One comment is there is nothing about equipment reliability and improving your plant’s reliability. What about number of work orders that improved reliability and productivity?
A second comment is the measures are lagging indicators—they tell you about the history of your maintenance. You also need leading indicators that tell you about the preparedness and likely performance of your maintenance.
You should also be measuring workmanship quality and whether your maintenance work is causing early life failures. I’d be tracking how often the same maintenance repair recurs, or the same parts are replaced on each machine.
All the very best to you,
Mike Sondalini | LRS Consultants Global
Thanks Mike and fully agree. Working on leading indicators as well as these. Hadn’t thought of tracking repetitive repairs though, thanks for that idea!
Are you a fan of the 6:1 PM rule? It seems to make sense. I need a target for Percent of all work orders that are a result of PMs / PdM. Any thoughts?
Dear Bill,
The 6:1 PM Rule of preventive maintenance ratio to corrective work done may have seemed like a good thing to do in the 1980’s. If you didn’t have any historic parts replacement data to model the spread of the failure dates, then it would have been a place to start.
In the 6:1 Rule, the purpose of a condition inspection PM is to find degradation and rectify the situation before failure. The theory is you inspect at a frequency where you find degradation once in every six checks. Thus you get the 6:1 preventive maintenance ratio. That seems wasteful to me, as on average you are doing five preventive maintenance checks which won’t reveal anything except that all is okay to continue to the next check.
It also doesn’t fit well with the condition monitoring rule-of-thumb to set predictive maintenance (PdM) work order frequency at a quarter of the P-F window interval so you detect the potential failure point (P) with hopefully three-quarter of the P-F time period remaining before the component reaches its functional failure point (F). It means you keep doing the PdM checks at the set frequency until a P point condition is identified. The 6:1 PM Rule is meaningless in PdM strategy because inspection frequency is dependent on the P-F interval.
The 6:1 Rule applies even less if you have equipment with on-board mounted condition monitoring sensors that read condition continuously. Such equipment is permanently monitored and when the alarm arises it’s because degradation is already confirmed.
Best practice in the 21st Century is to use your physical asset management, operating, and maintenance processes to stabilize the equipment degradation rate so you “know” when a part is coming up for preventive replacement. But that takes a big mind-set and skill-set change in a company. Though there are serious operating profits to be made if you can get that level of control in your business.

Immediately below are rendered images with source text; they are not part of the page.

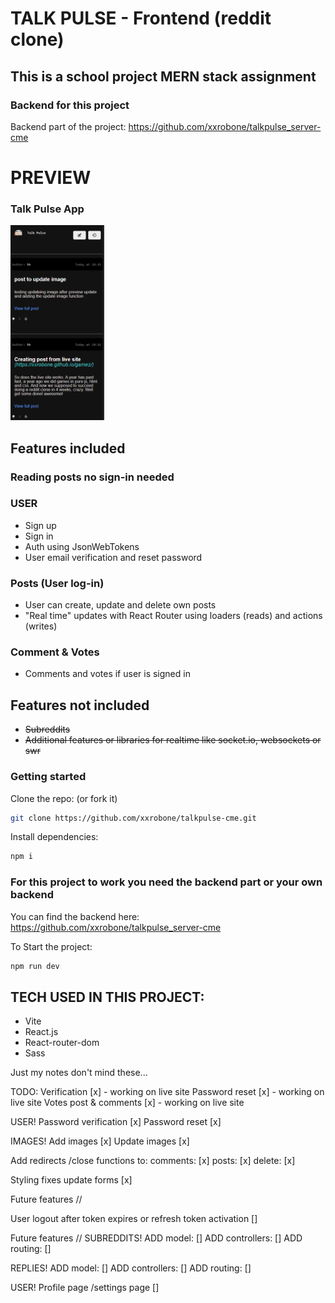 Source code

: # TALK PULSE - Frontend (reddit clone)

## This is a school project MERN stack assignment

### Backend for this project
Backend part of the project: https://github.com/xxrobone/talkpulse_server-cme

# PREVIEW
### Talk Pulse App 
<img src="src/assets/talkpulse.gif" alt="Project image" width="150">

## Features included

### Reading posts no sign-in needed

### USER
- Sign up
- Sign in
- Auth using JsonWebTokens
- User email verification and reset password

### Posts (User log-in)
- User can create, update and delete own posts 
- "Real time" updates with React Router using loaders (reads) and actions (writes)

### Comment & Votes
- Comments and votes if user is signed in

## Features not included
- ~~Subreddits~~ 
- ~~Additional features or libraries for realtime like socket.io, websockets or swr~~

### Getting started

Clone the repo: (or fork it)

```sh
git clone https://github.com/xxrobone/talkpulse-cme.git
```
Install dependencies:

```sh
npm i
```
### For this project to work you need the backend part or your own backend
You can find the backend here: https://github.com/xxrobone/talkpulse_server-cme

To Start the project:    
```sh
npm run dev
```


## TECH USED IN THIS PROJECT:
- Vite
- React.js
- React-router-dom
- Sass

Just my notes don't mind these...

TODO:
Verification [x] - working on live site
Password reset [x] - working on live site
Votes post & comments [x] - working on live site

USER!
Password verification [x]
Password reset [x]

IMAGES! 
Add images [x]
Update images [x]

Add redirects /close functions to:
comments:   [x]
posts:      [x]
delete:     [x]

Styling fixes update forms [x]

Future features // 

User logout after token expires or refresh token activation []

Future features // 
SUBREDDITS!
ADD model:              []
ADD controllers:        []
ADD routing:            []


REPLIES!
ADD model:              []
ADD controllers:        []
ADD routing:            []

USER!
Profile page /settings page []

To minimize the number of PM inspections you can use a simple statistical analysis of when potential failure points are reached. You won’t schedule a PM inspection until near the date of the P point. From then on you schedule inspections at a quarter of the P-F interval. You need several data points for the same component, 10 historic points is ideal, so you can determine the distribution curve from shortest to longest time between P points. Depending on the severity and consequence of a failure, and the spread of the historic P points, you set your first inspection date. If you can’t afford a breakdown, then the first inspection period is set at slightly shorter than the least historical time to a P point. Because you can’t know the exact date of a P point, you keep checking from then on at a quarter of the P-F interval. If you can accept an occasional breakdown, such as in a batch plant operation where you can make-up the lost downtime, you could extend the inspection frequency nearer to the mean time, and see how lucky you get.
In the research I also came across the 10% PM Rule were you must do PM’s within 10% of the scheduled date, . That’s probably another KPI worth tracking.